INSTRUCTIONS FOR THE TASK — The lines below starting at the line containing "- Spa Treatment, 1 hour, \~\$100-200+ CAD" and ending at the line containing "Practice** ([[City of Toronto" are to be repeated exactly, with both ends kept and nothing else added.

AVAILABLE DATA —
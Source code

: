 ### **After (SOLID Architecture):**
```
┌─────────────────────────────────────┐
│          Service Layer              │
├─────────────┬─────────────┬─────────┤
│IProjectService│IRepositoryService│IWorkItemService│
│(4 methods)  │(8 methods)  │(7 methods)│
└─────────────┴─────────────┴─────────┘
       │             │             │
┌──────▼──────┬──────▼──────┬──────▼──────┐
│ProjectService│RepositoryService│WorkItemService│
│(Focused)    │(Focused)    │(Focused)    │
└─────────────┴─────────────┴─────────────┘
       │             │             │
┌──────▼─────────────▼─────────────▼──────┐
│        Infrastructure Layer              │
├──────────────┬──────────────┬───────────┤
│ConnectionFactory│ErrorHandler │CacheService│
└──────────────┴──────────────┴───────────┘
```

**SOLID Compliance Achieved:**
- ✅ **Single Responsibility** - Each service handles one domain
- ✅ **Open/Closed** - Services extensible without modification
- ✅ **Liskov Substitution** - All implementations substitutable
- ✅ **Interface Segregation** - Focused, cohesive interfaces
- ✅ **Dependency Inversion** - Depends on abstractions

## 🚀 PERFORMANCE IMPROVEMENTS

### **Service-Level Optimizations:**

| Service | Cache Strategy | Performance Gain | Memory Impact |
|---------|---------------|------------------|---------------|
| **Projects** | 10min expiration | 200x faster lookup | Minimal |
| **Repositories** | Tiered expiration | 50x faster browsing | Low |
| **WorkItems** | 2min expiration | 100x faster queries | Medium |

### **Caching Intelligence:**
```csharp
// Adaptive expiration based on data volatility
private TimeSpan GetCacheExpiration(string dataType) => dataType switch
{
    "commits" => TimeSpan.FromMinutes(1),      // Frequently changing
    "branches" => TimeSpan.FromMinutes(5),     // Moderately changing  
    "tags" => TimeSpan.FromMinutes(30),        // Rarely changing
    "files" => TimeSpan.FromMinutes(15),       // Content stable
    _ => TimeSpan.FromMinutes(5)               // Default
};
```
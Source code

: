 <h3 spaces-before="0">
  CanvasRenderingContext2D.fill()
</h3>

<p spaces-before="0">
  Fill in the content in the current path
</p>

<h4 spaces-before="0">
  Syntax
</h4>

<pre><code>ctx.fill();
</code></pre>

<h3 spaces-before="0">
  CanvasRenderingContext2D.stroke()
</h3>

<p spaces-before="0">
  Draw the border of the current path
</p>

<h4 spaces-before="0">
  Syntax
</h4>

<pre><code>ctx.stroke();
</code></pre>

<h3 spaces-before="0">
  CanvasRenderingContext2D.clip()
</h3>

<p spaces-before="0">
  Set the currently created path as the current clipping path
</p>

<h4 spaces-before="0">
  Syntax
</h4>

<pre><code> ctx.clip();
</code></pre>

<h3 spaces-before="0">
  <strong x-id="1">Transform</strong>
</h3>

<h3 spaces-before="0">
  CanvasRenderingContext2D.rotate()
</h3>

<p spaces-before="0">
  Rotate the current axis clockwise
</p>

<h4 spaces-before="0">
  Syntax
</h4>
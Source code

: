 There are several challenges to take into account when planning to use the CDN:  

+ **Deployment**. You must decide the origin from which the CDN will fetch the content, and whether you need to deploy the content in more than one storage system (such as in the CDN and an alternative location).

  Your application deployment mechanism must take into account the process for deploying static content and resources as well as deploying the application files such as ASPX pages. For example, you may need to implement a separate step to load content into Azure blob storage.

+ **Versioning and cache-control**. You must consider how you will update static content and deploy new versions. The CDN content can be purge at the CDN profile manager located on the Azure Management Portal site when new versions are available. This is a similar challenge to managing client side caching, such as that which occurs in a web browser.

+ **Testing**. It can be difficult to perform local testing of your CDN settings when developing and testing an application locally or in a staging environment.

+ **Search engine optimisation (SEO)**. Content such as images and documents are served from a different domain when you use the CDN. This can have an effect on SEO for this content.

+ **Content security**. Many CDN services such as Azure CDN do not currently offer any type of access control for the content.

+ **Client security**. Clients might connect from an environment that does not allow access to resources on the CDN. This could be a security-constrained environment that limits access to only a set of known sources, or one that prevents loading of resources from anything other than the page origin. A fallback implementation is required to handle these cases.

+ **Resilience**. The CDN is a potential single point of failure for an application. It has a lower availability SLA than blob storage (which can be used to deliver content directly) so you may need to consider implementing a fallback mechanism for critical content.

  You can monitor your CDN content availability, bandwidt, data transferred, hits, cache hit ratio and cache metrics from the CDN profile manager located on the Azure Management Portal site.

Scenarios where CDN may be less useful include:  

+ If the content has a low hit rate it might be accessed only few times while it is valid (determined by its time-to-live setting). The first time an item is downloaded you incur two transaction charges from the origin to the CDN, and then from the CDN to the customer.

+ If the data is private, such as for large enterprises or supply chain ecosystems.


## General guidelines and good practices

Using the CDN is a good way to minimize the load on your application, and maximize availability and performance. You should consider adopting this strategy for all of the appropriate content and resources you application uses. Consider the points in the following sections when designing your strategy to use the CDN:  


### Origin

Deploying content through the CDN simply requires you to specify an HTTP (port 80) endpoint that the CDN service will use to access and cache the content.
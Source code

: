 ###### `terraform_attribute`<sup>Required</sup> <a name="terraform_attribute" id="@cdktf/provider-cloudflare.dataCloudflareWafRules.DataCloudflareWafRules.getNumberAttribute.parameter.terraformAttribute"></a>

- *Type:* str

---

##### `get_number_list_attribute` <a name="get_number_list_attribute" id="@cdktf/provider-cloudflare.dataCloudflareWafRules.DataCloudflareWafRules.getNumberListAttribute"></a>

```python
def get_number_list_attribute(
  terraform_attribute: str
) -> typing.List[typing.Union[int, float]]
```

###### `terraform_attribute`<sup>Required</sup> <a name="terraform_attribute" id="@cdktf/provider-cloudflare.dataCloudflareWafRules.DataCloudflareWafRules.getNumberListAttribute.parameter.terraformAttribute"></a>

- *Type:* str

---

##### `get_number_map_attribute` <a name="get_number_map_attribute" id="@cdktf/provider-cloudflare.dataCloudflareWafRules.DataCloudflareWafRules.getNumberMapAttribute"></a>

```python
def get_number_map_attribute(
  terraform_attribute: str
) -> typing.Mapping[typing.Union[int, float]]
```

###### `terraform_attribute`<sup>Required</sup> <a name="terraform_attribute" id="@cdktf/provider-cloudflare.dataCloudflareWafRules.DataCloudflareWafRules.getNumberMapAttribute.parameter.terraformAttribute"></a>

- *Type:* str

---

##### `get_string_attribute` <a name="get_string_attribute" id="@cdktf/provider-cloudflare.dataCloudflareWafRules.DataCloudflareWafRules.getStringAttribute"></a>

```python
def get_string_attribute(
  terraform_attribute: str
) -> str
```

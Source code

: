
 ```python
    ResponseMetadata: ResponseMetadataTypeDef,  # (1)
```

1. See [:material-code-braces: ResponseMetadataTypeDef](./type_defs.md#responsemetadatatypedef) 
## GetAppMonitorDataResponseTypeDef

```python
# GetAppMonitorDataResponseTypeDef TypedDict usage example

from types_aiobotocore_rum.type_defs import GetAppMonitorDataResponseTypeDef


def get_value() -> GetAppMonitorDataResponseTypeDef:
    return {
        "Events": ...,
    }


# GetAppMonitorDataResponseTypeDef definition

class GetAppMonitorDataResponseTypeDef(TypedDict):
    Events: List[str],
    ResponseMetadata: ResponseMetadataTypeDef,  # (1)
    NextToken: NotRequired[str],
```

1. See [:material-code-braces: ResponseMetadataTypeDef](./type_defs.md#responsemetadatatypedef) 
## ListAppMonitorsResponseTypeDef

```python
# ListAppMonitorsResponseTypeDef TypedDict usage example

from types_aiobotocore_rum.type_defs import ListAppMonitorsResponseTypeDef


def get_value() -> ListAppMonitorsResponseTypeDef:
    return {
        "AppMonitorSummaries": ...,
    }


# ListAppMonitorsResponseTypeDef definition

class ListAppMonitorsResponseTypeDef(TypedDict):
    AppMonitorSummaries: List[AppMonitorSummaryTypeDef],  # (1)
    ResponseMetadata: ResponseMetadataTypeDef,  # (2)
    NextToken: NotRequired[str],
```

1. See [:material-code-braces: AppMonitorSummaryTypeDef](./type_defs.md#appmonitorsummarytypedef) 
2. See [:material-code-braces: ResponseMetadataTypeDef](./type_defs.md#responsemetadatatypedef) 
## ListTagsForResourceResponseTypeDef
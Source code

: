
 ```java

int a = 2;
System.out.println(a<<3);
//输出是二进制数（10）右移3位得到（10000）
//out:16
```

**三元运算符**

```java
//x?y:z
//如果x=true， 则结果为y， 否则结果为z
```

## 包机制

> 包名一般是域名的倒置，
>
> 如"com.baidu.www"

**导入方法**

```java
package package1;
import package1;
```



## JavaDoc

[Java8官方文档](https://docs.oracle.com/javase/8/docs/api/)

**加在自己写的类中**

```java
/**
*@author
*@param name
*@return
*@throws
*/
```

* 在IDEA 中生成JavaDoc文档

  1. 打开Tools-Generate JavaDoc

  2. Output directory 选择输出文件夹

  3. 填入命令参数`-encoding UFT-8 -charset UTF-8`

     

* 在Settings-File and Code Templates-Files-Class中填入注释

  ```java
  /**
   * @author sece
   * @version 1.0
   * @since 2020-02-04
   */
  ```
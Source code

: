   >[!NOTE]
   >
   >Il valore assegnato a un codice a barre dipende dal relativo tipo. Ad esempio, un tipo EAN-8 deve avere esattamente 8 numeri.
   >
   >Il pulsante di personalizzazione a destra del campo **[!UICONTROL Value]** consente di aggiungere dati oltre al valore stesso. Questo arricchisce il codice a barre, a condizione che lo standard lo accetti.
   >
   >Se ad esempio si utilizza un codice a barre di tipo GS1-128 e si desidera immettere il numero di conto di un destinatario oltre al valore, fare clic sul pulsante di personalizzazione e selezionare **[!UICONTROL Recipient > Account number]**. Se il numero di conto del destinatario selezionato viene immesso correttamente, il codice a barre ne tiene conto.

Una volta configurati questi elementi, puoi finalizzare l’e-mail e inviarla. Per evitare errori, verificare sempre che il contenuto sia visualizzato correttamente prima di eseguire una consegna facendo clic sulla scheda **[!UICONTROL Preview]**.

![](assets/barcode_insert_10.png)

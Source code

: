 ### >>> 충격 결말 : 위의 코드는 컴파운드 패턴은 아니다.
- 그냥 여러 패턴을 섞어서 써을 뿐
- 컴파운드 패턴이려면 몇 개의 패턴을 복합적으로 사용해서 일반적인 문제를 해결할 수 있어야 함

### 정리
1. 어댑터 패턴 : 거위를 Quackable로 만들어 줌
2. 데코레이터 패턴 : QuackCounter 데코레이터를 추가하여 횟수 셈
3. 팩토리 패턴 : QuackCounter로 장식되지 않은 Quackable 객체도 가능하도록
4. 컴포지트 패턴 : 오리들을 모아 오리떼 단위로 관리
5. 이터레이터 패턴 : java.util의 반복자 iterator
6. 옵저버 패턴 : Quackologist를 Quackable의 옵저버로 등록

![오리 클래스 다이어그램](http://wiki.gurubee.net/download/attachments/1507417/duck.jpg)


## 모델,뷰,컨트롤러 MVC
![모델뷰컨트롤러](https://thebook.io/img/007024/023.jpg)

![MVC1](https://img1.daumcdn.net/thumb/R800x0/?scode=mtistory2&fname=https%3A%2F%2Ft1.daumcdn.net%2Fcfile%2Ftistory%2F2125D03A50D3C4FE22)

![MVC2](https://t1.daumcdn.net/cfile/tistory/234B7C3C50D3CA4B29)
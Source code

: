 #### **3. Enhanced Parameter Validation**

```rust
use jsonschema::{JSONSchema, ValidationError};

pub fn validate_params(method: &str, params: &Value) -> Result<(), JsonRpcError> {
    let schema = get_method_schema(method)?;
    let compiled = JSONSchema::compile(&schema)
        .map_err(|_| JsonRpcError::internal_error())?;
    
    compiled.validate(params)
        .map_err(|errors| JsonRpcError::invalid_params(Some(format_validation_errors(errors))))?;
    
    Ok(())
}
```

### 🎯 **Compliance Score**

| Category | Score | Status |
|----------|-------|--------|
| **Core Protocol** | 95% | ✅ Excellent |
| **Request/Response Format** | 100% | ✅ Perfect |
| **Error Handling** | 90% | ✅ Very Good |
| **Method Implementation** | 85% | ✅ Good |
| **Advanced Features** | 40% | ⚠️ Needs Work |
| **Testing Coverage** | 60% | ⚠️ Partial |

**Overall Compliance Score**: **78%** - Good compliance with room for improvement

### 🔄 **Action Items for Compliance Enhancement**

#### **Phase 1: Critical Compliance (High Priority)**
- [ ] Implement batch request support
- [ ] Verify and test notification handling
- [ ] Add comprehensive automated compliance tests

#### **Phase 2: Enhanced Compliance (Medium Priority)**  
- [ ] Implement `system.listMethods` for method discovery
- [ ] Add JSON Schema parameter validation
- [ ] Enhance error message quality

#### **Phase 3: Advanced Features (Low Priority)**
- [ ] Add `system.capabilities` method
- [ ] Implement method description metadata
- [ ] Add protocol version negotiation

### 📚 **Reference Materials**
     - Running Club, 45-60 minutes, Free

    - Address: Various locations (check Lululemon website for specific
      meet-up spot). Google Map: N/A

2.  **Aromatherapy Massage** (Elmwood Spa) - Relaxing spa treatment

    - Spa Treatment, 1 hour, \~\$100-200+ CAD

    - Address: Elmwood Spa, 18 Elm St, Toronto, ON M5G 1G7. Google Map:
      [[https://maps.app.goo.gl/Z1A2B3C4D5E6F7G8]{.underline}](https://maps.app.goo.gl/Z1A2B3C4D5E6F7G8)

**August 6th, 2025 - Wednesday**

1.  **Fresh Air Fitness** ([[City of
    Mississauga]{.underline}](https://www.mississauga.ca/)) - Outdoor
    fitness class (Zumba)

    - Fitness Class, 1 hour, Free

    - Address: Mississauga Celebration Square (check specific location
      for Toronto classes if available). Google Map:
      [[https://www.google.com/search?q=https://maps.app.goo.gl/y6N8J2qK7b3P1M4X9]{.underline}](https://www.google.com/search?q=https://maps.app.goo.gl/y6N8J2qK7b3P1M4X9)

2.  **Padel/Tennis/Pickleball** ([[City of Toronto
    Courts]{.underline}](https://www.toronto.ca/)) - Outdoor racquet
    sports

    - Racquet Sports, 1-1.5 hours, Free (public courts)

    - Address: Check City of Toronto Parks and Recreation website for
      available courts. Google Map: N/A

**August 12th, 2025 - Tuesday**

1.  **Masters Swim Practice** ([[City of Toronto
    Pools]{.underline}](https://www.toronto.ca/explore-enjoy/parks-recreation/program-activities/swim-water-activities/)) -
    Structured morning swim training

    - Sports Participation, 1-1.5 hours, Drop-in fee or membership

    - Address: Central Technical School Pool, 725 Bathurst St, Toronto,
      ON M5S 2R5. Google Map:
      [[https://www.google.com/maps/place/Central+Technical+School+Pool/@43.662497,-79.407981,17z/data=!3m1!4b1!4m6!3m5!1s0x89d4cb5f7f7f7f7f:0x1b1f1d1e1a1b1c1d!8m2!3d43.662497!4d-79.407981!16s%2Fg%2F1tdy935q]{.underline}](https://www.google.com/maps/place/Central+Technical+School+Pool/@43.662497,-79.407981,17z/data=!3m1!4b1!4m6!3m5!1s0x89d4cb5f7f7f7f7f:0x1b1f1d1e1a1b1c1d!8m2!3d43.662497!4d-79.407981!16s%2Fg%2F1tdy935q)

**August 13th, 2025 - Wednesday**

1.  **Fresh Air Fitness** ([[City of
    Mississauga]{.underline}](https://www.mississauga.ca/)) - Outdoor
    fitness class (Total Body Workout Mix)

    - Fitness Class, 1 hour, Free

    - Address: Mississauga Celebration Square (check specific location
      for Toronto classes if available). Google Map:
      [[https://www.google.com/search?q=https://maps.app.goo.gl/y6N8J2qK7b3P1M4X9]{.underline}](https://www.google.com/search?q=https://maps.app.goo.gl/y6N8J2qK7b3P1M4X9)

RESPONSE AREA —
    - Spa Treatment, 1 hour, \~\$100-200+ CAD

    - Address: Elmwood Spa, 18 Elm St, Toronto, ON M5G 1G7. Google Map:
      [[https://maps.app.goo.gl/Z1A2B3C4D5E6F7G8]{.underline}](https://maps.app.goo.gl/Z1A2B3C4D5E6F7G8)

**August 6th, 2025 - Wednesday**

1.  **Fresh Air Fitness** ([[City of
    Mississauga]{.underline}](https://www.mississauga.ca/)) - Outdoor
    fitness class (Zumba)

    - Fitness Class, 1 hour, Free

    - Address: Mississauga Celebration Square (check specific location
      for Toronto classes if available). Google Map:
      [[https://www.google.com/search?q=https://maps.app.goo.gl/y6N8J2qK7b3P1M4X9]{.underline}](https://www.google.com/search?q=https://maps.app.goo.gl/y6N8J2qK7b3P1M4X9)

2.  **Padel/Tennis/Pickleball** ([[City of Toronto
    Courts]{.underline}](https://www.toronto.ca/)) - Outdoor racquet
    sports

    - Racquet Sports, 1-1.5 hours, Free (public courts)

    - Address: Check City of Toronto Parks and Recreation website for
      available courts. Google Map: N/A

**August 12th, 2025 - Tuesday**

1.  **Masters Swim Practice** ([[City of Toronto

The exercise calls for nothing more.